The spectre of fewer physicians, and the subsequent panic from hospitals, raises an obvious question: Why are we in such a tight spot in the first place, where the pending departure of 1,000 Saudi resident doctors is considered a “staggering” problem that will cause delays for Canadian patients?

While Canada has one of the most expensive universal health-care systems on Earth, we lag well behind almost all developed countries in the availability of physicians. With just 2.6 physicians per thousand people in 2017, Canada ranked 26th out of 28 universal health-care systems for physician availability. So it’s no wonder that small movements in the number of residents can significantly impact our physician supply. It also helps explain why patients experience difficulty finding family doctors. And why Canadians must wait a relatively long time to see a doctor.

While there has been some growth in Canada’s physician-to-population ratio over the last decade, two significant shifts in government policy appear to be primarily responsible for the present relative scarcity. First, in 1975, the National Committee on Physician Manpower recommended that foreign-trained physicians no longer receive preferred status for immigration. Although the net effect of this policy is not explicit, 1975 does represent the beginning of a divergence in trends between Canada and the OECD average physician-to-population ratio.

Next, in 1991, a report by Morris L. Barer and Greg L. Stoddart recommended (among other things) a 10-per-cent reduction in medical school enrolment and provincially-funded post-graduate training positions, along with less reliance on foreign-trained doctors. While some argue that the report doesn’t deserve the full blame, these particular recommendations were taken up by governments and, in conjunction with increased emigration and retirement rates, helped cause the ratio in Canada to plateau throughout the 1990s. Meanwhile, the rest of the world continued to train and employ increasing numbers of physicians.

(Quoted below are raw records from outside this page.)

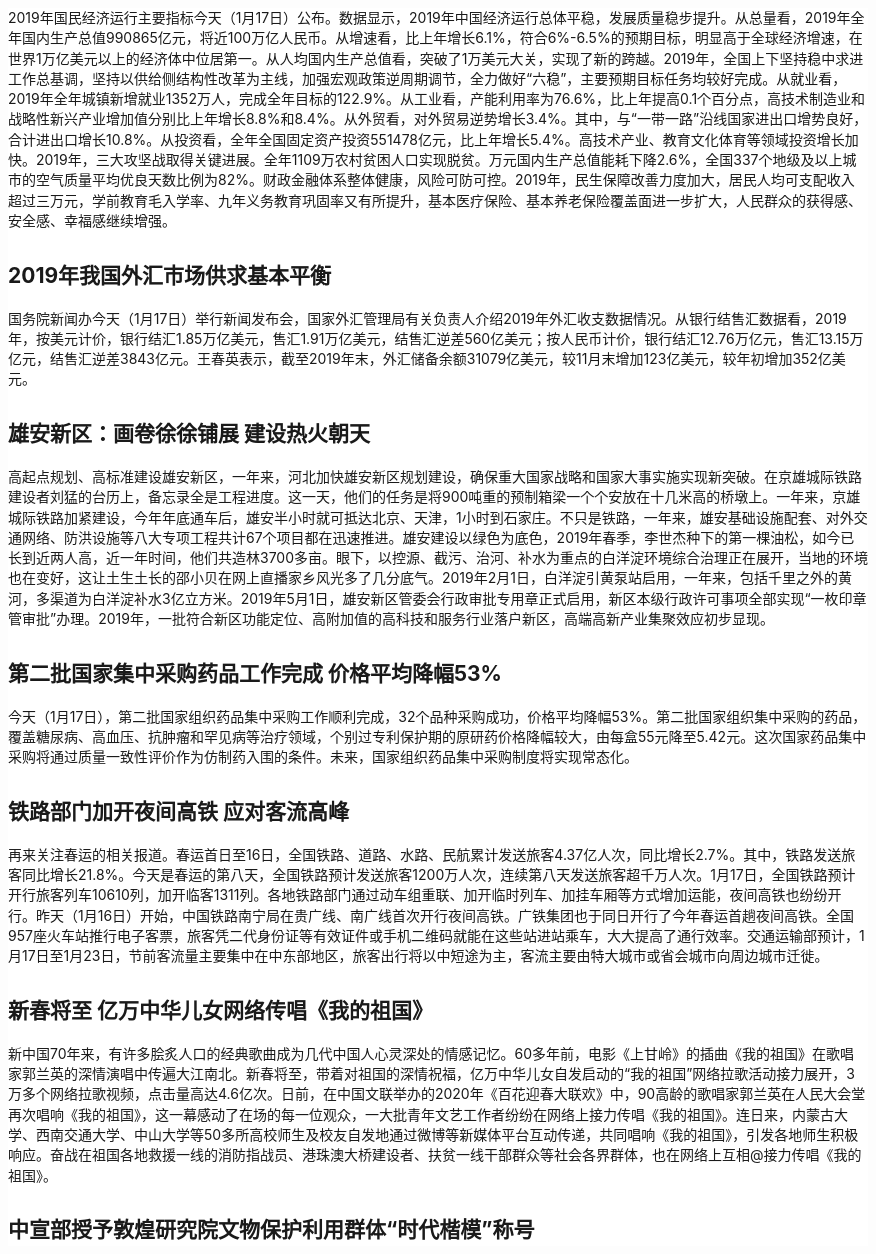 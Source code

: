 
2019年国民经济运行主要指标今天（1月17日）公布。数据显示，2019年中国经济运行总体平稳，发展质量稳步提升。从总量看，2019年全年国内生产总值990865亿元，将近100万亿人民币。从增速看，比上年增长6.1%，符合6%-6.5%的预期目标，明显高于全球经济增速，在世界1万亿美元以上的经济体中位居第一。从人均国内生产总值看，突破了1万美元大关，实现了新的跨越。2019年，全国上下坚持稳中求进工作总基调，坚持以供给侧结构性改革为主线，加强宏观政策逆周期调节，全力做好“六稳”，主要预期目标任务均较好完成。从就业看，2019年全年城镇新增就业1352万人，完成全年目标的122.9%。从工业看，产能利用率为76.6%，比上年提高0.1个百分点，高技术制造业和战略性新兴产业增加值分别比上年增长8.8%和8.4%。从外贸看，对外贸易逆势增长3.4%。其中，与“一带一路”沿线国家进出口增势良好，合计进出口增长10.8%。从投资看，全年全国固定资产投资551478亿元，比上年增长5.4%。高技术产业、教育文化体育等领域投资增长加快。2019年，三大攻坚战取得关键进展。全年1109万农村贫困人口实现脱贫。万元国内生产总值能耗下降2.6%，全国337个地级及以上城市的空气质量平均优良天数比例为82%。财政金融体系整体健康，风险可防可控。2019年，民生保障改善力度加大，居民人均可支配收入超过三万元，学前教育毛入学率、九年义务教育巩固率又有所提升，基本医疗保险、基本养老保险覆盖面进一步扩大，人民群众的获得感、安全感、幸福感继续增强。


## 2019年我国外汇市场供求基本平衡


国务院新闻办今天（1月17日）举行新闻发布会，国家外汇管理局有关负责人介绍2019年外汇收支数据情况。从银行结售汇数据看，2019年，按美元计价，银行结汇1.85万亿美元，售汇1.91万亿美元，结售汇逆差560亿美元；按人民币计价，银行结汇12.76万亿元，售汇13.15万亿元，结售汇逆差3843亿元。王春英表示，截至2019年末，外汇储备余额31079亿美元，较11月末增加123亿美元，较年初增加352亿美元。


## 雄安新区：画卷徐徐铺展 建设热火朝天


高起点规划、高标准建设雄安新区，一年来，河北加快雄安新区规划建设，确保重大国家战略和国家大事实施实现新突破。在京雄城际铁路建设者刘猛的台历上，备忘录全是工程进度。这一天，他们的任务是将900吨重的预制箱梁一个个安放在十几米高的桥墩上。一年来，京雄城际铁路加紧建设，今年年底通车后，雄安半小时就可抵达北京、天津，1小时到石家庄。不只是铁路，一年来，雄安基础设施配套、对外交通网络、防洪设施等八大专项工程共计67个项目都在迅速推进。雄安建设以绿色为底色，2019年春季，李世杰种下的第一棵油松，如今已长到近两人高，近一年时间，他们共造林3700多亩。眼下，以控源、截污、治河、补水为重点的白洋淀环境综合治理正在展开，当地的环境也在变好，这让土生土长的邵小贝在网上直播家乡风光多了几分底气。2019年2月1日，白洋淀引黄泵站启用，一年来，包括千里之外的黄河，多渠道为白洋淀补水3亿立方米。2019年5月1日，雄安新区管委会行政审批专用章正式启用，新区本级行政许可事项全部实现“一枚印章管审批”办理。2019年，一批符合新区功能定位、高附加值的高科技和服务行业落户新区，高端高新产业集聚效应初步显现。


## 第二批国家集中采购药品工作完成 价格平均降幅53%


今天（1月17日），第二批国家组织药品集中采购工作顺利完成，32个品种采购成功，价格平均降幅53%。第二批国家组织集中采购的药品，覆盖糖尿病、高血压、抗肿瘤和罕见病等治疗领域，个别过专利保护期的原研药价格降幅较大，由每盒55元降至5.42元。这次国家药品集中采购将通过质量一致性评价作为仿制药入围的条件。未来，国家组织药品集中采购制度将实现常态化。


## 铁路部门加开夜间高铁 应对客流高峰


再来关注春运的相关报道。春运首日至16日，全国铁路、道路、水路、民航累计发送旅客4.37亿人次，同比增长2.7%。其中，铁路发送旅客同比增长21.8%。今天是春运的第八天，全国铁路预计发送旅客1200万人次，连续第八天发送旅客超千万人次。1月17日，全国铁路预计开行旅客列车10610列，加开临客1311列。各地铁路部门通过动车组重联、加开临时列车、加挂车厢等方式增加运能，夜间高铁也纷纷开行。昨天（1月16日）开始，中国铁路南宁局在贵广线、南广线首次开行夜间高铁。广铁集团也于同日开行了今年春运首趟夜间高铁。全国957座火车站推行电子客票，旅客凭二代身份证等有效证件或手机二维码就能在这些站进站乘车，大大提高了通行效率。交通运输部预计，1月17日至1月23日，节前客流量主要集中在中东部地区，旅客出行将以中短途为主，客流主要由特大城市或省会城市向周边城市迁徙。


## 新春将至 亿万中华儿女网络传唱《我的祖国》


新中国70年来，有许多脍炙人口的经典歌曲成为几代中国人心灵深处的情感记忆。60多年前，电影《上甘岭》的插曲《我的祖国》在歌唱家郭兰英的深情演唱中传遍大江南北。新春将至，带着对祖国的深情祝福，亿万中华儿女自发启动的“我的祖国”网络拉歌活动接力展开，3万多个网络拉歌视频，点击量高达4.6亿次。日前，在中国文联举办的2020年《百花迎春大联欢》中，90高龄的歌唱家郭兰英在人民大会堂再次唱响《我的祖国》，这一幕感动了在场的每一位观众，一大批青年文艺工作者纷纷在网络上接力传唱《我的祖国》。连日来，内蒙古大学、西南交通大学、中山大学等50多所高校师生及校友自发地通过微博等新媒体平台互动传递，共同唱响《我的祖国》，引发各地师生积极响应。奋战在祖国各地救援一线的消防指战员、港珠澳大桥建设者、扶贫一线干部群众等社会各界群体，也在网络上互相@接力传唱《我的祖国》。


## 中宣部授予敦煌研究院文物保护利用群体“时代楷模”称号
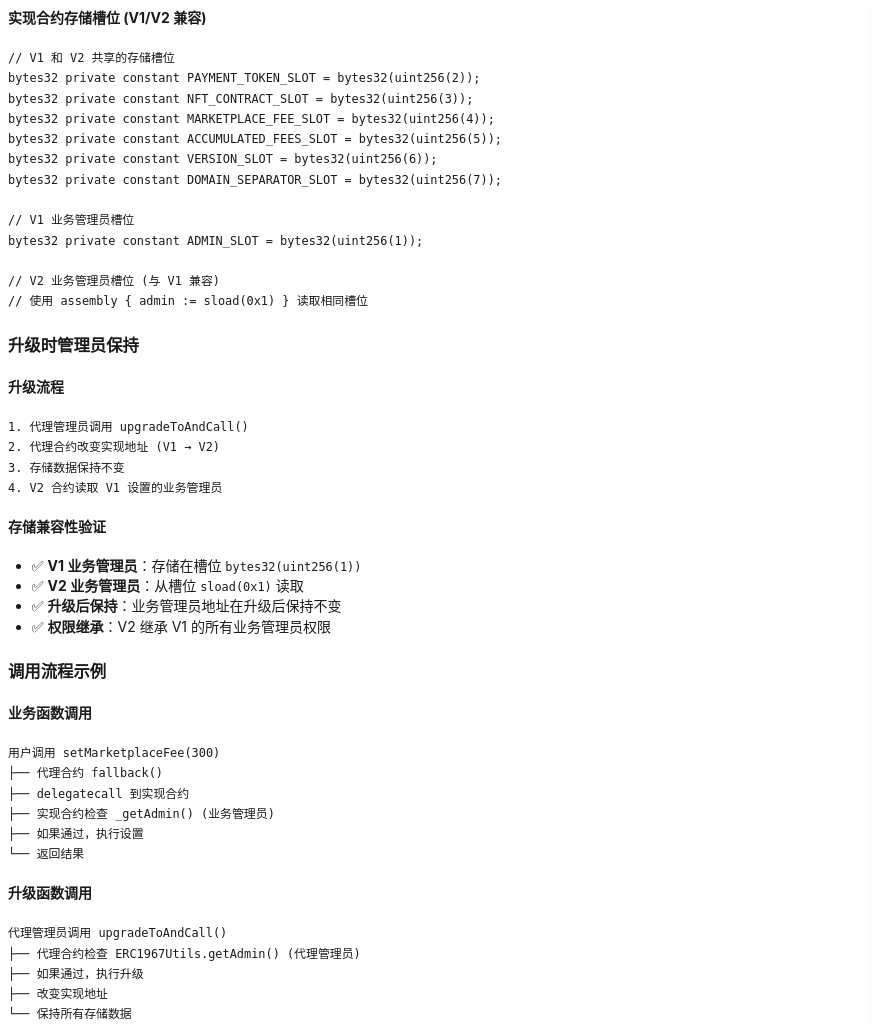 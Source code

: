 #### 实现合约存储槽位 (V1/V2 兼容)
```solidity
// V1 和 V2 共享的存储槽位
bytes32 private constant PAYMENT_TOKEN_SLOT = bytes32(uint256(2));
bytes32 private constant NFT_CONTRACT_SLOT = bytes32(uint256(3));
bytes32 private constant MARKETPLACE_FEE_SLOT = bytes32(uint256(4));
bytes32 private constant ACCUMULATED_FEES_SLOT = bytes32(uint256(5));
bytes32 private constant VERSION_SLOT = bytes32(uint256(6));
bytes32 private constant DOMAIN_SEPARATOR_SLOT = bytes32(uint256(7));

// V1 业务管理员槽位
bytes32 private constant ADMIN_SLOT = bytes32(uint256(1));

// V2 业务管理员槽位 (与 V1 兼容)
// 使用 assembly { admin := sload(0x1) } 读取相同槽位
```

### 升级时管理员保持

#### 升级流程
```
1. 代理管理员调用 upgradeToAndCall()
2. 代理合约改变实现地址 (V1 → V2)
3. 存储数据保持不变
4. V2 合约读取 V1 设置的业务管理员
```

#### 存储兼容性验证
- ✅ **V1 业务管理员**：存储在槽位 `bytes32(uint256(1))`
- ✅ **V2 业务管理员**：从槽位 `sload(0x1)` 读取
- ✅ **升级后保持**：业务管理员地址在升级后保持不变
- ✅ **权限继承**：V2 继承 V1 的所有业务管理员权限

### 调用流程示例

#### 业务函数调用
```
用户调用 setMarketplaceFee(300)
├── 代理合约 fallback()
├── delegatecall 到实现合约
├── 实现合约检查 _getAdmin() (业务管理员)
├── 如果通过，执行设置
└── 返回结果
```

#### 升级函数调用
```
代理管理员调用 upgradeToAndCall()
├── 代理合约检查 ERC1967Utils.getAdmin() (代理管理员)
├── 如果通过，执行升级
├── 改变实现地址
└── 保持所有存储数据
```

Canada has since tried to increase medical school enrolment and post-graduate training positions, starting around the turn of the millennium—but we still lag behind the rest of the developed world. The result of these efforts? Given current trends in medical-school enrolments, the projected supply will only improve to 2.97 physicians per thousand people in 2030, and will fall well short of the current OECD average of 3.4. To play out a hypothetical, if Canada was to rely solely on Canadian-trained physicians—meaning no foreign residents in medical schools in the future, and no new immigrant doctors—the projected physician supply will only increase to 2.84 in 2030.

Of course, these are simple forecasts that do not account for the changing demographics of both physicians and patients, nor do they account for developments in technology, which may increase our reliance by extending lives and enabling new treatment, or decrease it by replacing them with computers. And it should be said that the long-term consequences of losing these Saudi residents remain largely unknown. About one-tenth of these positions may be soon filled by those unlucky Canadian medical graduates who could not get a residency this year or foreign-trained physicians from other countries, and Canadian governments may eventually increase funding for medical school enrolment and residencies.

However, this recent spat with the Saudis should serve as a wake-up call for Canadians; even if Saudi-Canadian relations were hunky-dory, we simply don’t have enough physicians to operate one of the world’s most expensive universal health-care systems. Little wonder that the loss of 1,000 Saudi resident doctors is causing such alarm.